Exercise
In your copy, drop the images and return each record exactly as it stands.

___ Given records ___

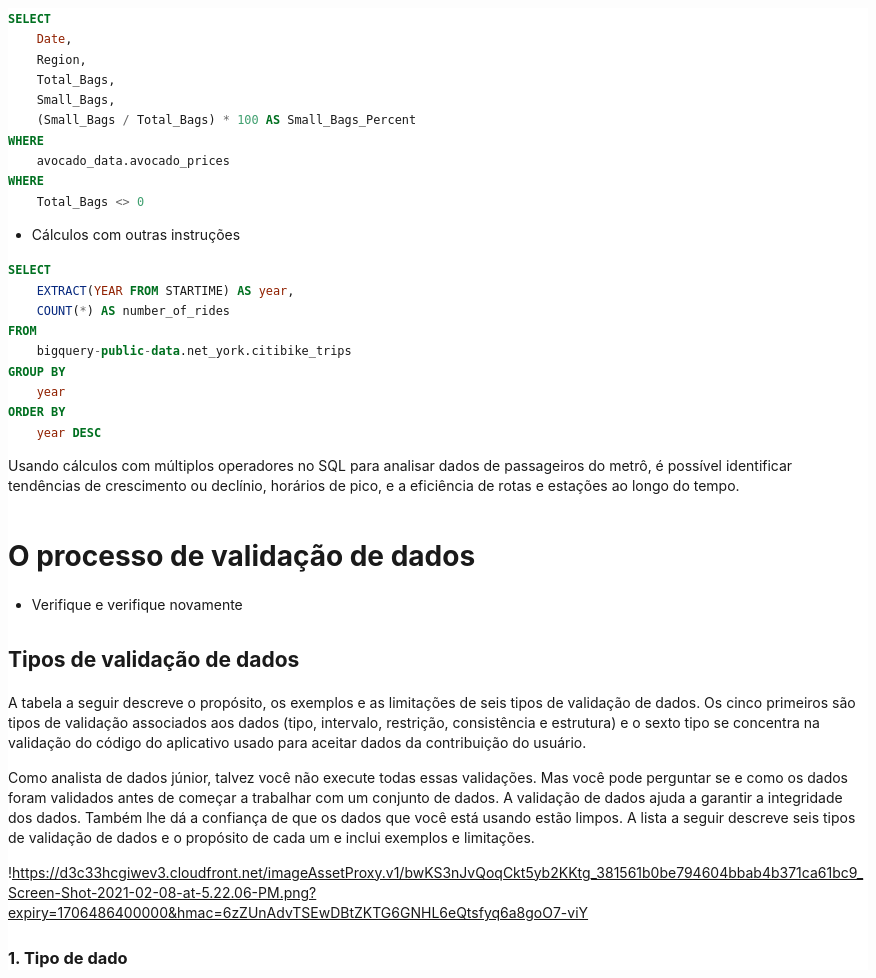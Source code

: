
 ```sql
SELECT
	Date,
	Region,
	Total_Bags,
	Small_Bags,
	(Small_Bags / Total_Bags) * 100 AS Small_Bags_Percent
WHERE
	avocado_data.avocado_prices
WHERE 
	Total_Bags <> 0
```

- Cálculos com outras instruções

```sql
SELECT
	EXTRACT(YEAR FROM STARTIME) AS year,
	COUNT(*) AS number_of_rides
FROM
	bigquery-public-data.net_york.citibike_trips
GROUP BY
	year
ORDER BY
	year DESC
```

Usando cálculos com múltiplos operadores no SQL para analisar dados de passageiros do metrô, é possível identificar tendências de crescimento ou declínio, horários de pico, e a eficiência de rotas e estações ao longo do tempo.

# O processo de validação de dados

- Verifique e verifique novamente

## Tipos de validação de dados

A tabela a seguir descreve o propósito, os exemplos e as limitações de seis tipos de validação de dados. Os cinco primeiros são tipos de validação associados aos dados (tipo, intervalo, restrição, consistência e estrutura) e o sexto tipo se concentra na validação do código do aplicativo usado para aceitar dados da contribuição do usuário.

Como analista de dados júnior, talvez você não execute todas essas validações. Mas você pode perguntar se e como os dados foram validados antes de começar a trabalhar com um conjunto de dados. A validação de dados ajuda a garantir a integridade dos dados. Também lhe dá a confiança de que os dados que você está usando estão limpos. A lista a seguir descreve seis tipos de validação de dados e o propósito de cada um e inclui exemplos e limitações.

!https://d3c33hcgiwev3.cloudfront.net/imageAssetProxy.v1/bwKS3nJvQoqCkt5yb2KKtg_381561b0be794604bbab4b371ca61bc9_Screen-Shot-2021-02-08-at-5.22.06-PM.png?expiry=1706486400000&hmac=6zZUnAdvTSEwDBtZKTG6GNHL6eQtsfyq6a8goO7-viY

### 1. Tipo de dado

___

Answer to this problem
Source code

:
 ```sql
SELECT
	Date,
	Region,
	Total_Bags,
	Small_Bags,
	(Small_Bags / Total_Bags) * 100 AS Small_Bags_Percent
WHERE
	avocado_data.avocado_prices
WHERE 
	Total_Bags <> 0
```

- Cálculos com outras instruções

```sql
SELECT
	EXTRACT(YEAR FROM STARTIME) AS year,
	COUNT(*) AS number_of_rides
FROM
	bigquery-public-data.net_york.citibike_trips
GROUP BY
	year
ORDER BY
	year DESC
```

Usando cálculos com múltiplos operadores no SQL para analisar dados de passageiros do metrô, é possível identificar tendências de crescimento ou declínio, horários de pico, e a eficiência de rotas e estações ao longo do tempo.

# O processo de validação de dados

- Verifique e verifique novamente

## Tipos de validação de dados

A tabela a seguir descreve o propósito, os exemplos e as limitações de seis tipos de validação de dados. Os cinco primeiros são tipos de validação associados aos dados (tipo, intervalo, restrição, consistência e estrutura) e o sexto tipo se concentra na validação do código do aplicativo usado para aceitar dados da contribuição do usuário.

Como analista de dados júnior, talvez você não execute todas essas validações. Mas você pode perguntar se e como os dados foram validados antes de começar a trabalhar com um conjunto de dados. A validação de dados ajuda a garantir a integridade dos dados. Também lhe dá a confiança de que os dados que você está usando estão limpos. A lista a seguir descreve seis tipos de validação de dados e o propósito de cada um e inclui exemplos e limitações.

!https://d3c33hcgiwev3.cloudfront.net/imageAssetProxy.v1/bwKS3nJvQoqCkt5yb2KKtg_381561b0be794604bbab4b371ca61bc9_Screen-Shot-2021-02-08-at-5.22.06-PM.png?expiry=1706486400000&hmac=6zZUnAdvTSEwDBtZKTG6GNHL6eQtsfyq6a8goO7-viY

### 1. Tipo de dado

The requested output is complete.